You’re arriving at a crossroads! you’re coming to the realisation that some your decisions early in your relationship with automation were good but could have been better. Could you have had better coding standards around your test scripts? there is a greater likelihood that you’ll be looking at the test automation scripts more often than your application under tests code. Did you write your automation framework cognisant to minimising debug time in the event of test failure or are you getting the word “Error”, infuriated you feel like it should say “Error – good luck debugging!  🙂 ” ? Were they sufficiently commented to allow re-factor/rework when the application under test changes, which is inevitable.

You’ve also embarked on the automation road with a specific toolset, in hindsight how has that panned out? is that product still actively being supported? Is there a newer/better tool that would meet your needs? Do you need to forge ahead or migrate to a new/better tool? What do you do with your existing test suites? Migrate to a new tool or try and maintain two tool sets? Has the application under test augmented to support technologies/platforms that your automation tool does not? All the time your automation suites are growing, increasing, becoming more complex?, being written to different standards by a combination of newer and older resources.

Old Age

So you’ve successfully navigated the middle-age spread and forged ahead down the automation path. Often the appreciation of the savings that automation brings are now taken for granted. The challenges have further morphed. There are more automation suites than we have time/machines to run in a single run. The upkeep of the automation is starting to hurt when you can least afford it. Failure investigation & triage isn’t as rapid as is needed.

test automation journey

Automation has been a great friend and covered more ground in testing than any manual testing effort could cover ever but you’re now facing difficult decisions in grappling with the maintenance of automation. Automated tests are failing for various reasons (a) the application under test has changed necessitating script update/retirement/replacement (b) intermittent failures from misbehaving test script/environmental issue/intermittent application under test failure (c) poorly written non deterministic test scripts that have been written and grown over time to varying standards. At this point in automation the application under test is often a mature product with growth and investment slowing from an organisation perspective with resource commitment remaining steady/declining. Even with a relatively low percentage of failure the sheer volume of automated suites combined with the growing numbers lead to difficult decisions.

The Test Automation Journey

Automation is an incredibly valuable asset and is key in ensuring the quality of today’s projects.
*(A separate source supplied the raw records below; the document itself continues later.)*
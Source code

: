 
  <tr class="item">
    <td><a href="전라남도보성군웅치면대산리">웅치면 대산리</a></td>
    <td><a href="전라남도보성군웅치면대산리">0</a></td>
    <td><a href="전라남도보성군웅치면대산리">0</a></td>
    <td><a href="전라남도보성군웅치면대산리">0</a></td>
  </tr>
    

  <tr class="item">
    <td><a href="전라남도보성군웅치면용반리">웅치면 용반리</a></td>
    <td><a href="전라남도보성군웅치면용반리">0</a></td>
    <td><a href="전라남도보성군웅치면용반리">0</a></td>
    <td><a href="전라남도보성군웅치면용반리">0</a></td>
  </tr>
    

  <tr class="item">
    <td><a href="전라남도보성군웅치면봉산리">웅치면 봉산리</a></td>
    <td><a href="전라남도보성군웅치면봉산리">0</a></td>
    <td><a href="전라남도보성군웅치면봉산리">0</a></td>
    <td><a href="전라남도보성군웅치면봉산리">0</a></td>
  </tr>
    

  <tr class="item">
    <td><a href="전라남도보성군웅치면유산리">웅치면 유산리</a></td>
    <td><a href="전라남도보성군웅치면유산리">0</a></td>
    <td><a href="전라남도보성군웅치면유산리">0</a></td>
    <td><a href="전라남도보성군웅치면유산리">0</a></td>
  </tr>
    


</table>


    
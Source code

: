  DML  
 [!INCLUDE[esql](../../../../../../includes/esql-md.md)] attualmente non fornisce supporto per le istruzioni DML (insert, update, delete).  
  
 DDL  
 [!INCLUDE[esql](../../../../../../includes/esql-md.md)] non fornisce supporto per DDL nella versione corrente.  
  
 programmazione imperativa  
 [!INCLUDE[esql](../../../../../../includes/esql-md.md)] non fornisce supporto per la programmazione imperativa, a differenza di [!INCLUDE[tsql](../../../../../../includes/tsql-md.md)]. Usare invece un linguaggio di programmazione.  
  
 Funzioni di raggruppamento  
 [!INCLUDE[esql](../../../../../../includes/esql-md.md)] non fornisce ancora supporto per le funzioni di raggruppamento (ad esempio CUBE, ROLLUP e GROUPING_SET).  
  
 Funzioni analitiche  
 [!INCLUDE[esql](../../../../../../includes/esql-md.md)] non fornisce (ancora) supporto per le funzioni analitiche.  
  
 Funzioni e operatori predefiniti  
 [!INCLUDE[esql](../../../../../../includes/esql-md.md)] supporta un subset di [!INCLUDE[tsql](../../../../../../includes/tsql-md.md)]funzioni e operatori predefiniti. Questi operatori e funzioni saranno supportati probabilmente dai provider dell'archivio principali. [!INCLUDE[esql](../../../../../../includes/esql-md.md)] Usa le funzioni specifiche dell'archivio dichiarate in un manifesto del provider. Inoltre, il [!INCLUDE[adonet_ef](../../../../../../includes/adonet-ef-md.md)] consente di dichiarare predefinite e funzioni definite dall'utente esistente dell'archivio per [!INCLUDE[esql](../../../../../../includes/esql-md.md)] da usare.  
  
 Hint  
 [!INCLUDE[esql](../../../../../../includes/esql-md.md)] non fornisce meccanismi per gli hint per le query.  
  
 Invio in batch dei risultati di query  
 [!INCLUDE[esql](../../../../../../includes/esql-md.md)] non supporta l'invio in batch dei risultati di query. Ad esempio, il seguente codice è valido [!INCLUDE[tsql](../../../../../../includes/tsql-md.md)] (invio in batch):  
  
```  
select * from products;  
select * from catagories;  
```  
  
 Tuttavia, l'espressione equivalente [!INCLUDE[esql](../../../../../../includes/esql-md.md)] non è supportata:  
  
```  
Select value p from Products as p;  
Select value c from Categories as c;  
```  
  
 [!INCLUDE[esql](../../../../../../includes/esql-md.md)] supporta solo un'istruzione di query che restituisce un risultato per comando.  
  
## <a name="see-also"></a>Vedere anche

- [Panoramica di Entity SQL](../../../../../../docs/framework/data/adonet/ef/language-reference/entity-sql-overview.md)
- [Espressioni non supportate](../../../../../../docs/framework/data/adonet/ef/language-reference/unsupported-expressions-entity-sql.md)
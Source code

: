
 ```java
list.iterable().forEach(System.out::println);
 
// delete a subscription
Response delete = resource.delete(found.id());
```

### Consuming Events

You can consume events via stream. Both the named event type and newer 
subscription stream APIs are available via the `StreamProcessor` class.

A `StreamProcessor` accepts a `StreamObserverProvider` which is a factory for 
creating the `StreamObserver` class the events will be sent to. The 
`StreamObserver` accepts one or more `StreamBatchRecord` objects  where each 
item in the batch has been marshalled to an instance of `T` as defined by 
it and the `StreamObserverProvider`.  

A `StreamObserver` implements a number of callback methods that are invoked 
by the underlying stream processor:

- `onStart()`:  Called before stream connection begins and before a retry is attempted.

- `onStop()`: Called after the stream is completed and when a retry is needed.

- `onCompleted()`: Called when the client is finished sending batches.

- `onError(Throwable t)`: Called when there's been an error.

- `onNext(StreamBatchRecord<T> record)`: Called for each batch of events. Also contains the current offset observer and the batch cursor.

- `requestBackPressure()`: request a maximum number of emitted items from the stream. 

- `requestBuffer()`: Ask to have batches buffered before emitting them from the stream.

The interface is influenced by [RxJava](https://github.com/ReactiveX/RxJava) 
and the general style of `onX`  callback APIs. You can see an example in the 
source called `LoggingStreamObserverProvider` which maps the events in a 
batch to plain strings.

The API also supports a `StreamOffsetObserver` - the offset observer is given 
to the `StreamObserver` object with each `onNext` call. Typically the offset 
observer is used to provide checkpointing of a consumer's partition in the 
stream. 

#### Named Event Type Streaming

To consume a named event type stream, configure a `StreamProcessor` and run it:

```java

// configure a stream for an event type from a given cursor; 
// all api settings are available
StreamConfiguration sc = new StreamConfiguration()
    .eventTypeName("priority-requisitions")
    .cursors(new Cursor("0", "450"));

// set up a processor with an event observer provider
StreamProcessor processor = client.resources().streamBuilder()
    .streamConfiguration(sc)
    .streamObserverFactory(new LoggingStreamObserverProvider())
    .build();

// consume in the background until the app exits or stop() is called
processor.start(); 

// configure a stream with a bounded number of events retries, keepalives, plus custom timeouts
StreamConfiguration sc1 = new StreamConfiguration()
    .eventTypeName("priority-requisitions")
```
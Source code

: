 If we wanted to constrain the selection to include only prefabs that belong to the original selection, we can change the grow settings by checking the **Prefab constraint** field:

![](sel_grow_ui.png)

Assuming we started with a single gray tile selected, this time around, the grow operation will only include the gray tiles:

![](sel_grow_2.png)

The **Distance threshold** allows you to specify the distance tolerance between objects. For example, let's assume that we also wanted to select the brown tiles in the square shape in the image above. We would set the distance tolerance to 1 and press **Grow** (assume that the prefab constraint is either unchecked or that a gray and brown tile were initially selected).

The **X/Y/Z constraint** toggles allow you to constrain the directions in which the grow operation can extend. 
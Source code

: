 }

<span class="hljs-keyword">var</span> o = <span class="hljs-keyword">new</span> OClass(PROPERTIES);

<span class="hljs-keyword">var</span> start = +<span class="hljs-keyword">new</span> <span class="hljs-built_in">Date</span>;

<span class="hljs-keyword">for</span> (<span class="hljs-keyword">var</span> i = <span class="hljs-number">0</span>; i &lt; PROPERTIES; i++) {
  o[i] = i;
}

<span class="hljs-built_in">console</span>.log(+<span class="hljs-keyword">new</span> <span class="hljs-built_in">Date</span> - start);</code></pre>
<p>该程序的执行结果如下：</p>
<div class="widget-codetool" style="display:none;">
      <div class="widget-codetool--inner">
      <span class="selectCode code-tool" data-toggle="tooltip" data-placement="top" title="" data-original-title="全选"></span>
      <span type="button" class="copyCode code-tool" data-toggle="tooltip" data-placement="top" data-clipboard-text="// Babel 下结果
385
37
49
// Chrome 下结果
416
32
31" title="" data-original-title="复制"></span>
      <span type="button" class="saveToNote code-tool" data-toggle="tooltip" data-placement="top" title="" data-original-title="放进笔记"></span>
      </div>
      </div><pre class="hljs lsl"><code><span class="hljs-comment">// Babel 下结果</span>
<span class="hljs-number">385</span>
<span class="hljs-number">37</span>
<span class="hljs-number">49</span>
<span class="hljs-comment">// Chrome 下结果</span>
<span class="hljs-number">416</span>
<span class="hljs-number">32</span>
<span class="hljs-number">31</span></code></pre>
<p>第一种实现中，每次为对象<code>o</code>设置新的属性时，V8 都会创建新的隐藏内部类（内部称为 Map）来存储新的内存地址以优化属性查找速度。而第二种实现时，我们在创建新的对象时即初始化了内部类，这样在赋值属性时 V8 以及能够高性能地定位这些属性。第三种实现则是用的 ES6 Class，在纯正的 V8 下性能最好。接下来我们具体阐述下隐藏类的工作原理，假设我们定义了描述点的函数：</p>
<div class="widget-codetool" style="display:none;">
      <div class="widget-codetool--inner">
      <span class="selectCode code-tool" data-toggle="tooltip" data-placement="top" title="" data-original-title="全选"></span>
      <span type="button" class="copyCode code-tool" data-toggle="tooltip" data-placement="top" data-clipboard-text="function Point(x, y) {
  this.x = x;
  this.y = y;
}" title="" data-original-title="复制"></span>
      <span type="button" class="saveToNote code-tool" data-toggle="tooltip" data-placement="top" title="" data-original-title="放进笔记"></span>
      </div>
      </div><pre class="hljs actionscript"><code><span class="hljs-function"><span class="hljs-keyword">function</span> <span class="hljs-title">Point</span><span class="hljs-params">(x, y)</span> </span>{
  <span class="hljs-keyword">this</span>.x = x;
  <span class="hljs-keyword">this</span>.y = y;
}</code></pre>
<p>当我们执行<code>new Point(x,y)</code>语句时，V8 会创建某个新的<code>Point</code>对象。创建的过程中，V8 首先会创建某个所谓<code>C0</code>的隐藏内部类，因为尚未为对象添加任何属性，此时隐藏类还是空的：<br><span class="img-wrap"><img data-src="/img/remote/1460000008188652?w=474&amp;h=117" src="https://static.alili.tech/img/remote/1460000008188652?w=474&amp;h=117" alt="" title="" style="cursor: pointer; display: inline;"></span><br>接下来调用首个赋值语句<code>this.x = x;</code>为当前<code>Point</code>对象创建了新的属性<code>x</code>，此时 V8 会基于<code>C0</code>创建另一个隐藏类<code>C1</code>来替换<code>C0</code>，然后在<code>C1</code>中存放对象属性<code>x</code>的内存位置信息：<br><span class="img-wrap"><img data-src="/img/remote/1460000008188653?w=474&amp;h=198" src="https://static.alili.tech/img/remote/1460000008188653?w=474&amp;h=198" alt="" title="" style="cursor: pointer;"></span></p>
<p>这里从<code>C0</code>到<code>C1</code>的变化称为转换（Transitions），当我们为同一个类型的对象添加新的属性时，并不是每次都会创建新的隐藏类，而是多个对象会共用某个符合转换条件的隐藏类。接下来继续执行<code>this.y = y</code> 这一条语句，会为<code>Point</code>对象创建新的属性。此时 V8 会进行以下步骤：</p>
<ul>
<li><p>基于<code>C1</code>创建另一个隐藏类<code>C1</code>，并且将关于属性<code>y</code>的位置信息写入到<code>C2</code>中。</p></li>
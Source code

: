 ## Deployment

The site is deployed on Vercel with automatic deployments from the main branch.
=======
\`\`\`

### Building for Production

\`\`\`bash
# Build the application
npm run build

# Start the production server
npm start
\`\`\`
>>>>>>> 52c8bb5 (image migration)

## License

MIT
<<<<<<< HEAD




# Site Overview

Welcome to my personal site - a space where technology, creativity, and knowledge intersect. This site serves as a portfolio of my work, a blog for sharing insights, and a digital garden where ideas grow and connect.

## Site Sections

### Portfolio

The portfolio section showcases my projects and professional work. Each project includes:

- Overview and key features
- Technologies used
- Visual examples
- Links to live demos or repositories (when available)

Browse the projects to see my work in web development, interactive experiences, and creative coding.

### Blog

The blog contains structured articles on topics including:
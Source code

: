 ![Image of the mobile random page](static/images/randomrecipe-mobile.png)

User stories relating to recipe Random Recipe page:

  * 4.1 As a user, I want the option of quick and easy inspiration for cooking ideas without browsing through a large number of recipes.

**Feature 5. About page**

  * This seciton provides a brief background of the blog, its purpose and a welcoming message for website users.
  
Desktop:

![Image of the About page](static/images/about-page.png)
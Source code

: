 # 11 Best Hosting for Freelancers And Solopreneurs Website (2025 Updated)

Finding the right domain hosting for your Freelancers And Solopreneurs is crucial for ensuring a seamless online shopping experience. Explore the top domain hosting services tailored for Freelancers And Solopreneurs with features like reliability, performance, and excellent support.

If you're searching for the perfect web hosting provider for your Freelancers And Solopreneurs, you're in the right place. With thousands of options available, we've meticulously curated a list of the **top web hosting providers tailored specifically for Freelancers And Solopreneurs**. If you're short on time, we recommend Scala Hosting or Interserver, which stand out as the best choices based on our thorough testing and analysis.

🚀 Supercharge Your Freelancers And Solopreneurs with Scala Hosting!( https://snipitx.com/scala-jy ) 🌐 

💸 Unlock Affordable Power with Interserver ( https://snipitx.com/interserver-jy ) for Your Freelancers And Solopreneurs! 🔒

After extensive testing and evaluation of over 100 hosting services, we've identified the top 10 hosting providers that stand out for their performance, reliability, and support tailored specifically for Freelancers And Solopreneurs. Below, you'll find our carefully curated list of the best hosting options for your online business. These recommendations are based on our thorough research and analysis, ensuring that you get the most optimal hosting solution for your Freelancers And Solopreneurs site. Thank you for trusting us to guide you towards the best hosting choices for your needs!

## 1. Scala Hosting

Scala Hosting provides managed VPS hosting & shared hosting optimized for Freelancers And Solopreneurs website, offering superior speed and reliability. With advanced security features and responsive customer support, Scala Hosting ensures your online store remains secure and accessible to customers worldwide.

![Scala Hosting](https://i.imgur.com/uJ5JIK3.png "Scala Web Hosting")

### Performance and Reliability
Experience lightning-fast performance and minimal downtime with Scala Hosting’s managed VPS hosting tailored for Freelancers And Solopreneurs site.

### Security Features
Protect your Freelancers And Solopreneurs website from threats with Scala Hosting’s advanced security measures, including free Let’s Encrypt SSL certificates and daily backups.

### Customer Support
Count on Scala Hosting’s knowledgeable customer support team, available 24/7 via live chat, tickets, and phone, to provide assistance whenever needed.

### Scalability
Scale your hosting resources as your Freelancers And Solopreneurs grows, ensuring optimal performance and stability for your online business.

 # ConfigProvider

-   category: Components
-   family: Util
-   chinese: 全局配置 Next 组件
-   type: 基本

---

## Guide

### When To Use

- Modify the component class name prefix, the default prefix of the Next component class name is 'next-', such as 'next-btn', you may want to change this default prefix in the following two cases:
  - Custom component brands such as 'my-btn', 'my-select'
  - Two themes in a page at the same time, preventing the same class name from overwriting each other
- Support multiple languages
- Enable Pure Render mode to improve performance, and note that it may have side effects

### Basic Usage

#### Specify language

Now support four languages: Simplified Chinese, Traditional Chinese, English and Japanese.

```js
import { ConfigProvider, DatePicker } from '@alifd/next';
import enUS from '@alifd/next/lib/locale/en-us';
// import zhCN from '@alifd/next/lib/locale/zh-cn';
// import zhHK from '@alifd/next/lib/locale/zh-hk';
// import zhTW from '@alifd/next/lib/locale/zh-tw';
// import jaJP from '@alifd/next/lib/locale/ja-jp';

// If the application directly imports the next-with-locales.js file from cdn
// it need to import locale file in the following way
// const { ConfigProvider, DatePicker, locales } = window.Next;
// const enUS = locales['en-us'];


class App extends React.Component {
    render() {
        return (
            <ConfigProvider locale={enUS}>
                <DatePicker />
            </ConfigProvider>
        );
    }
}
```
The Test automation journey explored here is like every relationship; you have to bear in mind how long the relationship may last. An appreciation of automation lifecycle and the challenges that are around the corner can help ensure the problems of tomorrow are a lot easier to deal with and less significant. Buy the lovely surprise gift today certainly may help the secure the permission slip for the weekend away with your friends! Wishing you the very best in your journey through automation.